Ends up the 14 inches was Oklahoma City's record one-day snowfall EVER!  It was bright and sunny today, and barely got above freezing, and the streets are getting better.  I'm hoping it will be good enough for me to go out and about tomorrow, though I'm not as cabin feverish as I expected to be by now.


----------



## The Hooded Claw (Oct 12, 2009)

And it seems that a total of 877 snowfall records were set across the country last week! The largest number were actually on Christmas Day:

http://www.news9.com/global/story.asp?s=11734051


----------



## Jen (Oct 28, 2008)

And yet here in Ohio where we always get snow it rained on Christmas Day!  You all can keep it, I hate the snow!!


----------



## BTackitt (Dec 15, 2008)

I can't wait for tomorrow when our next snowstorm is due!
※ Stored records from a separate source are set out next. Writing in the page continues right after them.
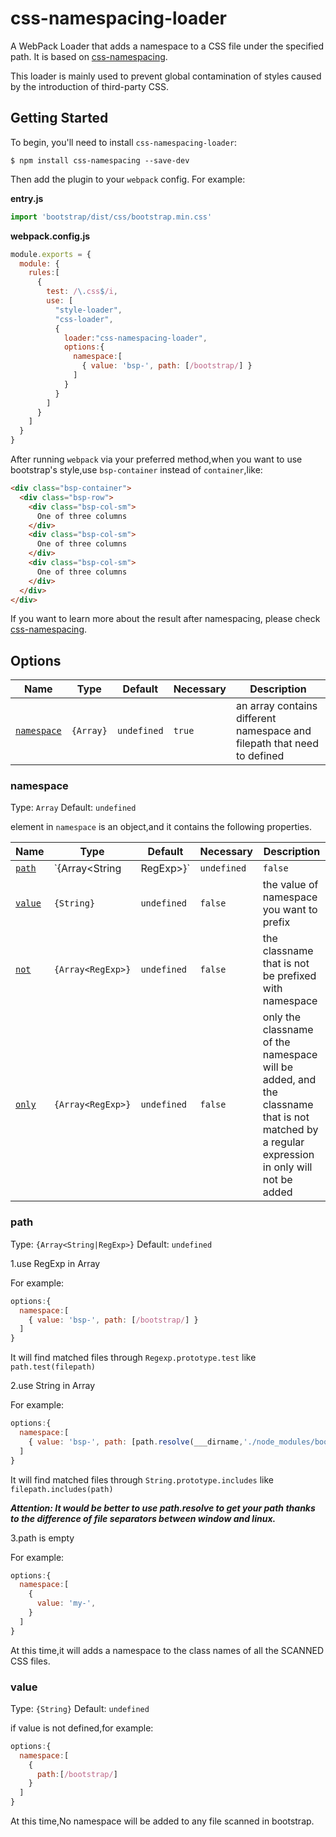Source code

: # css-namespacing-loader

A WebPack Loader that adds a namespace to a CSS file under the specified path. It is based on [css-namespacing](https://www.npmjs.com/package/css-namespacing).

This loader is mainly used to prevent global contamination of styles caused by the introduction of third-party CSS.

## Getting Started

To begin, you'll need to install `css-namespacing-loader`:

```console
$ npm install css-namespacing --save-dev
```

Then add the plugin to your `webpack` config. For example:

**entry.js**

```js
import 'bootstrap/dist/css/bootstrap.min.css'
```

**webpack.config.js**

```js
module.exports = {
  module: {
    rules:[
      {
        test: /\.css$/i,
        use: [
          "style-loader",
          "css-loader",
          {
            loader:"css-namespacing-loader",
            options:{
              namespace:[
                { value: 'bsp-', path: [/bootstrap/] }
              ]
            }
          }
        ]
      }
    ]
  }
}
```

After running `webpack` via your preferred method,when you want to use bootstrap's style,use `bsp-container` instead of `container`,like:
```html
<div class="bsp-container">
  <div class="bsp-row">
    <div class="bsp-col-sm">
      One of three columns
    </div>
    <div class="bsp-col-sm">
      One of three columns
    </div>
    <div class="bsp-col-sm">
      One of three columns
    </div>
  </div>
</div>
```
If you want to learn more about the result after namespacing, please check [css-namespacing](https://github.com/Hitotsubashi/css-namespacing).

## Options

|Name|Type|Default|Necessary|Description|
|----|----|-------|-----------|--|
|[`namespace`](#namespace)|`{Array}`|`undefined` |`true`|an array contains different namespace and filepath that need to defined|

### namespace

Type: `Array`
Default: `undefined`

element in `namespace` is an object,and it contains the following properties.

|Name|Type|Default|Necessary|Description|
|----|----|-------|-----------|---------|
|[`path`](#path)|`{Array<String|RegExp>}`|`undefined`|`false`|the matching path of the CSS file to add the namespace|
|[`value`](#value)|`{String}`|`undefined`|`false`|the value of namespace you want to prefix|
|[`not`](#not)|`{Array<RegExp>}`|`undefined`|`false`|the classname that is not be prefixed with namespace|
|[`only`](#only)|`{Array<RegExp>}`|`undefined`|`false`|only the classname of the namespace will be added, and the classname that is not matched by a regular expression in only will not be added|
### path

Type: `{Array<String|RegExp>}`
Default: `undefined`

1.use RegExp in Array

For example:

```js
options:{
  namespace:[
    { value: 'bsp-', path: [/bootstrap/] }
  ]
}
```

It will find matched files through `Regexp.prototype.test` like `path.test(filepath)`

2.use String in Array

For example:

```js
options:{
  namespace:[
    { value: 'bsp-', path: [path.resolve(___dirname,'./node_modules/bootstrap/dist/css/bootstrap.min.css']) }
  ]
}
```
It will find matched files through `String.prototype.includes` like `filepath.includes(path)`

***Attention: It would be better to use path.resolve to get your path thanks to the difference of file separators between window and linux.***

3.path is empty

For example:
```js
options:{
  namespace:[
    { 
      value: 'my-',  
    }
  ]
}
```
At this time,it will adds a namespace to the class names of all the SCANNED CSS files.

### value

Type: `{String}`
Default: `undefined`

if value is not defined,for example:
```js
options:{
  namespace:[
    { 
      path:[/bootstrap/]
    }
  ]
}
```

At this time,No namespace will be added to any file scanned in bootstrap.
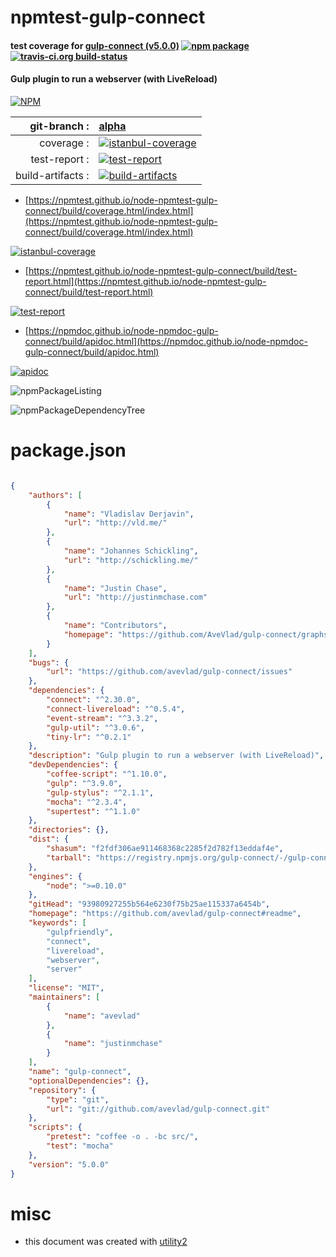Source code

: # npmtest-gulp-connect

#### test coverage for  [gulp-connect (v5.0.0)](https://github.com/avevlad/gulp-connect#readme)  [![npm package](https://img.shields.io/npm/v/npmtest-gulp-connect.svg?style=flat-square)](https://www.npmjs.org/package/npmtest-gulp-connect) [![travis-ci.org build-status](https://api.travis-ci.org/npmtest/node-npmtest-gulp-connect.svg)](https://travis-ci.org/npmtest/node-npmtest-gulp-connect)

#### Gulp plugin to run a webserver (with LiveReload)

[![NPM](https://nodei.co/npm/gulp-connect.png?downloads=true&downloadRank=true&stars=true)](https://www.npmjs.com/package/gulp-connect)

| git-branch : | [alpha](https://github.com/npmtest/node-npmtest-gulp-connect/tree/alpha)|
|--:|:--|
| coverage : | [![istanbul-coverage](https://npmtest.github.io/node-npmtest-gulp-connect/build/coverage.badge.svg)](https://npmtest.github.io/node-npmtest-gulp-connect/build/coverage.html/index.html)|
| test-report : | [![test-report](https://npmtest.github.io/node-npmtest-gulp-connect/build/test-report.badge.svg)](https://npmtest.github.io/node-npmtest-gulp-connect/build/test-report.html)|
| build-artifacts : | [![build-artifacts](https://npmtest.github.io/node-npmtest-gulp-connect/glyphicons_144_folder_open.png)](https://github.com/npmtest/node-npmtest-gulp-connect/tree/gh-pages/build)|

- [https://npmtest.github.io/node-npmtest-gulp-connect/build/coverage.html/index.html](https://npmtest.github.io/node-npmtest-gulp-connect/build/coverage.html/index.html)

[![istanbul-coverage](https://npmtest.github.io/node-npmtest-gulp-connect/build/screenCapture.buildCi.browser.%252Ftmp%252Fbuild%252Fcoverage.lib.html.png)](https://npmtest.github.io/node-npmtest-gulp-connect/build/coverage.html/index.html)

- [https://npmtest.github.io/node-npmtest-gulp-connect/build/test-report.html](https://npmtest.github.io/node-npmtest-gulp-connect/build/test-report.html)

[![test-report](https://npmtest.github.io/node-npmtest-gulp-connect/build/screenCapture.buildCi.browser.%252Ftmp%252Fbuild%252Ftest-report.html.png)](https://npmtest.github.io/node-npmtest-gulp-connect/build/test-report.html)

- [https://npmdoc.github.io/node-npmdoc-gulp-connect/build/apidoc.html](https://npmdoc.github.io/node-npmdoc-gulp-connect/build/apidoc.html)

[![apidoc](https://npmdoc.github.io/node-npmdoc-gulp-connect/build/screenCapture.buildCi.browser.%252Ftmp%252Fbuild%252Fapidoc.html.png)](https://npmdoc.github.io/node-npmdoc-gulp-connect/build/apidoc.html)

![npmPackageListing](https://npmtest.github.io/node-npmtest-gulp-connect/build/screenCapture.npmPackageListing.svg)

![npmPackageDependencyTree](https://npmtest.github.io/node-npmtest-gulp-connect/build/screenCapture.npmPackageDependencyTree.svg)



# package.json

```json

{
    "authors": [
        {
            "name": "Vladislav Derjavin",
            "url": "http://vld.me/"
        },
        {
            "name": "Johannes Schickling",
            "url": "http://schickling.me/"
        },
        {
            "name": "Justin Chase",
            "url": "http://justinmchase.com"
        },
        {
            "name": "Contributors",
            "homepage": "https://github.com/AveVlad/gulp-connect/graphs/contributors"
        }
    ],
    "bugs": {
        "url": "https://github.com/avevlad/gulp-connect/issues"
    },
    "dependencies": {
        "connect": "^2.30.0",
        "connect-livereload": "^0.5.4",
        "event-stream": "^3.3.2",
        "gulp-util": "^3.0.6",
        "tiny-lr": "^0.2.1"
    },
    "description": "Gulp plugin to run a webserver (with LiveReload)",
    "devDependencies": {
        "coffee-script": "^1.10.0",
        "gulp": "^3.9.0",
        "gulp-stylus": "^2.1.1",
        "mocha": "^2.3.4",
        "supertest": "^1.1.0"
    },
    "directories": {},
    "dist": {
        "shasum": "f2fdf306ae911468368c2285f2d782f13eddaf4e",
        "tarball": "https://registry.npmjs.org/gulp-connect/-/gulp-connect-5.0.0.tgz"
    },
    "engines": {
        "node": ">=0.10.0"
    },
    "gitHead": "93980927255b564e6230f75b25ae115337a6454b",
    "homepage": "https://github.com/avevlad/gulp-connect#readme",
    "keywords": [
        "gulpfriendly",
        "connect",
        "livereload",
        "webserver",
        "server"
    ],
    "license": "MIT",
    "maintainers": [
        {
            "name": "avevlad"
        },
        {
            "name": "justinmchase"
        }
    ],
    "name": "gulp-connect",
    "optionalDependencies": {},
    "repository": {
        "type": "git",
        "url": "git://github.com/avevlad/gulp-connect.git"
    },
    "scripts": {
        "pretest": "coffee -o . -bc src/",
        "test": "mocha"
    },
    "version": "5.0.0"
}
```



# misc
- this document was created with [utility2](https://github.com/kaizhu256/node-utility2)
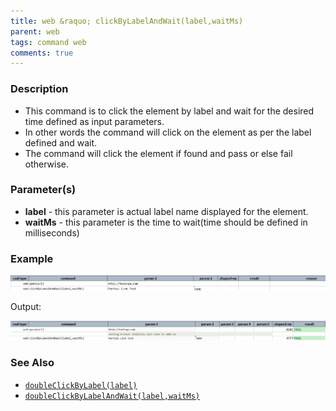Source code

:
 ```yaml
---
title: web &raquo; clickByLabelAndWait(label,waitMs)
parent: web
tags: command web
comments: true
---
```


### Description

*   This command is to click the element by label and wait for the desired time defined as input parameters.
*   In other words the command will click on the element as per the label defined and wait.
*   The command will  click the element if found and pass or else fail otherwise.

### Parameter(s)

- **label** - this parameter is actual label name displayed for the element.
- **waitMs** - this parameter is the time to wait(time should be defined in milliseconds)

### Example

![](image/clickByLabelAndWait_01.png)

Output:

![](image/clickByLabelAndWait_02.png)

### See Also

*   [`doubleClickByLabel(label)`](doubleClickByLabel(label).html)
*   [`doubleClickByLabelAndWait(label,waitMs)`](doubleClickByLabelAndWait(label,waitMs).html)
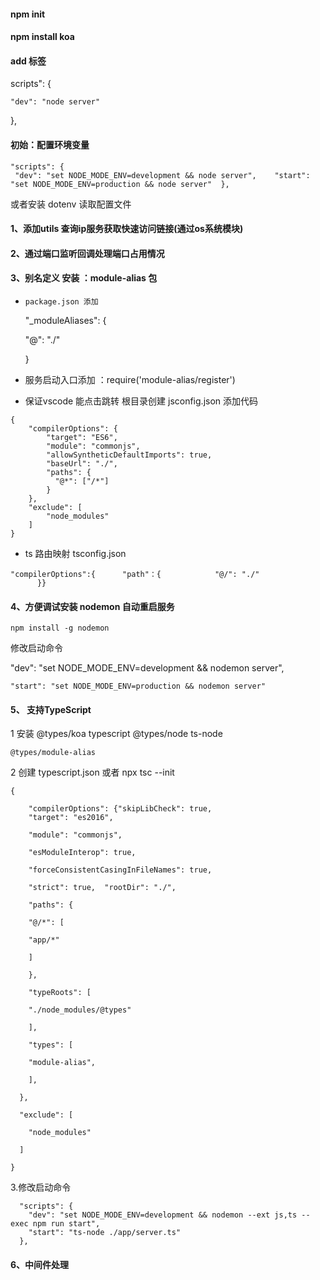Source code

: #### npm init

#### npm install koa

#### add 标签

scripts": {

    "dev": "node server"

  },


#### 初始：配置环境变量


```
"scripts": {   
 "dev": "set NODE_MODE_ENV=development && node server",    "start": "set NODE_MODE_ENV=production && node server"  },
```

或者安装  dotenv  读取配置文件

#### 1、添加utils   查询ip服务获取快速访问链接(通过os系统模块)

#### 2、通过端口监听回调处理端口占用情况

#### 3、别名定义 安装 ：module-alias  包

*     package.json 添加

    "_moduleAliases": {

    "@": "./"

    }

*    服务启动入口添加  ：require('module-alias/register')
*    保证vscode 能点击跳转 根目录创建 jsconfig.json 添加代码

```
{
    "compilerOptions": {
        "target": "ES6",
        "module": "commonjs",
        "allowSyntheticDefaultImports": true,
        "baseUrl": "./",
        "paths": {
          "@*": ["/*"]
        }
    },
    "exclude": [
        "node_modules"
    ]
}
```



* ts 路由映射 tsconfig.json

```
"compilerOptions":{      "path"：{            "@/": "./"
      }}
```



#### 4、方便调试安装 **nodemon**  自动重启服务

    npm install -g nodemon

   修改启动命令

   "dev": "set NODE_MODE_ENV=development &&  nodemon  server",

    "start": "set NODE_MODE_ENV=production && nodemon server"

#### 5、 支持TypeScript

   1  安装  @types/koa  typescript  @types/node ts-node

    @types/module-alias
   2  创建   typescript.json  或者  npx tsc --init

```
{

    "compilerOptions": {"skipLibCheck": true, 
    "target": "es2016", 

    "module": "commonjs",

    "esModuleInterop": true,

    "forceConsistentCasingInFileNames": true,

    "strict": true,  "rootDir": "./",

    "paths": {

    "@/*": [

    "app/*"

    ]

    },

    "typeRoots": [

    "./node_modules/@types"

    ],

    "types": [

    "module-alias",

    ],

  },

  "exclude": [

    "node_modules"

  ]

}
```

3.修改启动命令

```
  "scripts": {
    "dev": "set NODE_MODE_ENV=development && nodemon --ext js,ts --exec npm run start",
    "start": "ts-node ./app/server.ts"
  },
```

#### 6、中间件处理
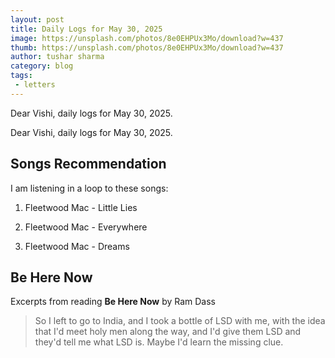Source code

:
 ```yaml
---
layout: post
title: Daily Logs for May 30, 2025
image: https://unsplash.com/photos/8e0EHPUx3Mo/download?w=437
thumb: https://unsplash.com/photos/8e0EHPUx3Mo/download?w=437
author: tushar sharma
category: blog
tags:
 - letters
---
```


Dear Vishi, daily logs for May 30, 2025.<!-- truncate_here -->

Dear Vishi, daily logs for May 30, 2025.

## Songs Recommendation 

I am listening in a loop to these songs: 

1. Fleetwood Mac - Little Lies

2. Fleetwood Mac - Everywhere

3. Fleetwood Mac - Dreams

## Be Here Now

Excerpts from reading **Be Here Now** by Ram Dass

> So I left to go to India, and I took a bottle of LSD with me, with the idea that I'd meet holy men along the way, and I'd give them LSD and they'd tell me what LSD is. Maybe I'd learn the missing clue.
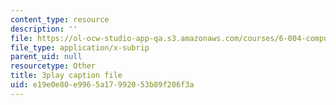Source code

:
 ```yaml
---
content_type: resource
description: ''
file: https://ol-ocw-studio-app-qa.s3.amazonaws.com/courses/6-004-computation-structures-spring-2017/e19e0e80e9965a17992053b89f206f3a_2IQxigpPMns.vtt
file_type: application/x-subrip
parent_uid: null
resourcetype: Other
title: 3play caption file
uid: e19e0e80-e996-5a17-9920-53b89f206f3a
---
```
It's supposed to start snowing around 11am.... my final exam is scheduled at 8am.. I hope the snow does not arrive early, its a 45 minute drive for me up to school.


----------



## Geoffrey (Jun 20, 2009)

According to the local news, this was our first White Christmas in 80 years ... now a White 29th .... Maybe its the start of new Ice Age  (I kinda hope so - there are parts of my hometown in Michigan that I won't mind seeing ground into a new Great Lake and it would make our Texas summers more comfortable ...  )


----------